If we pull together the meanings of the above names, we might be able to see how the characters and places in this story depict what happens to us when we live by the dictates of our desire and reasoning rather than making God our ruler and King. When we don't abide in the vine and remain in the "house of bread," we become fruitless.
Abide in Me, and I in you. As the branch cannot bear fruit of itself, unless it abides in the vine, neither can you, unless you abide in Me.
— John 15:4
His Words are Life
Elimelech and his family leave the "house of bread." Bread in Scripture is a symbol of God's Word that the Bible quotes to be essential to our spiritual life and growth.
. . . man shall not live by bread alone; but man lives by every word that proceeds from the mouth of the Lord.
— Deuteronomy 8:3
"We may indeed read the scriptures as men cultivate the earth simply to find food to support the life which God has given."
— Andrew Jukes
The Word of God is the only life-sustaining food for our spiritual lives. Hearing from the Lord is both relevant and essential.
The words that I speak to you are spirit, and they are life.
— John 6:63
Do we consider His Word irrelevant, uninteresting, or unworthy of our time and attention? Are we seeking God's counsel and will concerning our lives and decisions? The answers to these questions may be a clue as to where we are at in our relationship with the Lord. Our responses may indicate that we have made our own thoughts opinions and wishes the King and Lord of our lives. God asks us very similar questions in a portion of Scripture known as the "Gospel of Isaiah."

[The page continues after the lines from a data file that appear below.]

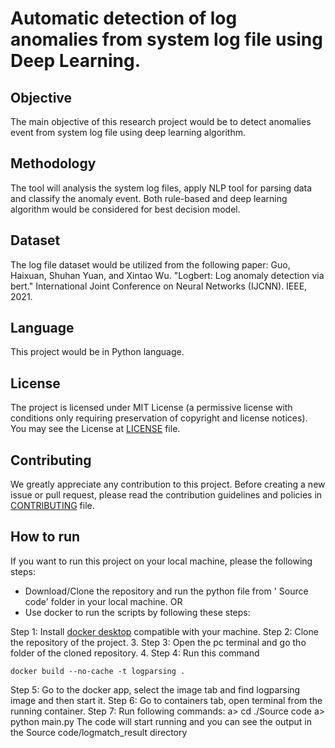 # Automatic detection of log anomalies from system log file using Deep Learning. 
## Objective
The main objective of this research project would be to detect anomalies event from system log file using deep learning algorithm.
## Methodology
The tool will analysis the  system log files, apply NLP tool for parsing data and classify the anomaly event. Both rule-based and deep learning algorithm would be considered for best decision model.
## Dataset
The log file dataset would be utilized from the following paper: Guo, Haixuan, Shuhan Yuan, and Xintao Wu. "Logbert: Log anomaly detection via bert." International Joint Conference on Neural Networks (IJCNN). IEEE, 2021.
## Language 
This project would be in Python language.
## License
The project is licensed under MIT License (a permissive license with conditions only requiring preservation of copyright and license notices).
You may see the License at [LICENSE](https://github.com/afrin110203/LogAnomaliesDetectionDL/blob/main/LICENSE) file.
## Contributing
We greatly appreciate any contribution to this project. Before creating a new issue or pull request, 
please read the contribution guidelines and policies in [CONTRIBUTING](https://github.com/afrin110203/LogAnomaliesDetectionDL/blob/main/CONTRIBUTING.md) file.
 
## How to run
If you want to run this project on your local machine, please the following steps:

* Download/Clone the repository and run the python file from ' Source code' folder in your local machine. 
OR
* Use docker to run the scripts by following these steps:

Step 1: Install [docker desktop](https://www.docker.com/get-started/) compatible with your machine.
Step 2: Clone the repository of the project.
3. Step 3: Open the pc terminal and go tho folder of the cloned repository.
4. Step 4: Run this command
```
docker build --no-cache -t logparsing .
```
Step 5: Go to the docker app, select the image tab and find logparsing image and then start it.
Step 6: Go to containers tab, open terminal from the running container.
Step 7: Run following commands:
 a> cd ./Source code
 a> python main.py
The code will start running and you can see the output in the Source code/logmatch_result directory 


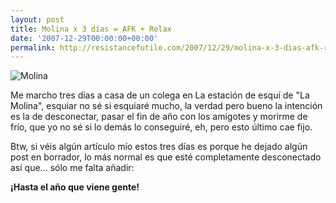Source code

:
 ```yaml
---
layout: post
title: Molina x 3 días = AFK + Relax
date: '2007-12-29T00:00:00+00:00'
permalink: http://resistancefutile.com/2007/12/29/molina-x-3-dias-afk-relax/
---
```

<img src='http://resistancefutile.com/wp-content/plano_lamolina.jpg' alt='Molina' class="centro_borde"/>

Me marcho tres días a casa de un colega en La estación de esquí de "La Molina", esquiar no sé si esquiaré mucho, la verdad pero bueno la intención es la de desconectar, pasar el fin de año con los amigotes y morirme de frío, que yo no sé si lo demás lo conseguiré, eh, pero esto último cae fijo.

Btw, si véis algún artículo mío estos tres días es porque he dejado algún post en borrador, lo más normal es que esté completamente desconectado así que... sólo me falta añadir:

<strong>¡Hasta el año que viene gente! </strong>
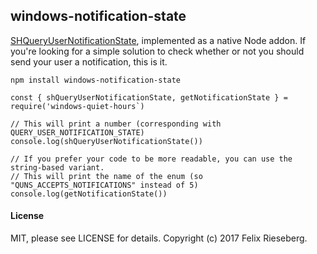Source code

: ## windows-notification-state
[SHQueryUserNotificationState](https://msdn.microsoft.com/en-us/library/windows/desktop/bb762242(v=vs.85).aspx), implemented as a native Node addon. If you're looking for a simple solution to check whether or not you should send your user a notification, this is it.

```
npm install windows-notification-state
```

```
const { shQueryUserNotificationState, getNotificationState } = require('windows-quiet-hours`)

// This will print a number (corresponding with QUERY_USER_NOTIFICATION_STATE)
console.log(shQueryUserNotificationState())

// If you prefer your code to be more readable, you can use the string-based variant.
// This will print the name of the enum (so "QUNS_ACCEPTS_NOTIFICATIONS" instead of 5)
console.log(getNotificationState())
```

#### License
MIT, please see LICENSE for details. Copyright (c) 2017 Felix Rieseberg.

Why do you spend money for what is not bread . . . Listen carefully to Me, and eat what is good, And let your soul delight itself in abundance. . . Let the wicked forsake his way,And the unrighteous man his thoughts; Let him return to the Lord, And He will have mercy on him; And to our God, For He will abundantly pardon . . . For as the rain comes down, and the snow from heaven,And do not return there, But water the earth, And make it bring forth and bud, That it may give seed to the sower And bread to the eater So shall My word be that goes forth from My mouth.
The wife of Elimelech was Naomi, and her name means pleasant and delightful. Delight is shown, in the portion of Scripture above, as being associated with listening to God, consuming, and digesting what He says and is imaged by eating what is right and satisfying. We will see later in this story a picture of how our lives can quickly become bitter rather than pleasant as the result of God not being our Lord and King. When we leave the house of bread (Bethlehem), we inevitably end up inhabiting the land of compromise and complaint rather than the land of praise (Judah) resulting, in unfruitful lives.
"I need to watch lest, in a busy age, the Scripture should cease to be the constant nourishment of the my higher life; lest I hurry off to my business in the morning, too pressed for time to study it, and come in at night, too tired to do it; and lest all kinds of literature eagerly read should destroy my relish for it, and so my soul should starve, even with God's rich bread within my reach."
— G.H Knight "In the Secret of His Presence."
The Grass is Not Always Greener
The family of Elimelech went to the land of Moab because of the famine, possibly believing that the grass was greener on the other side, as we many times do.
And a certain man of Bethlehem, Judah, went to dwell in the country (field) of Moab, he and his wife and his two sons.
— Ruth 1:1
The Hebrew word translated "country" in the above verse is the word for "field." Why this is significant is because when viewing this word through the lens of its first occurrences, we can see a connection with being on the outside of God's "good" provision.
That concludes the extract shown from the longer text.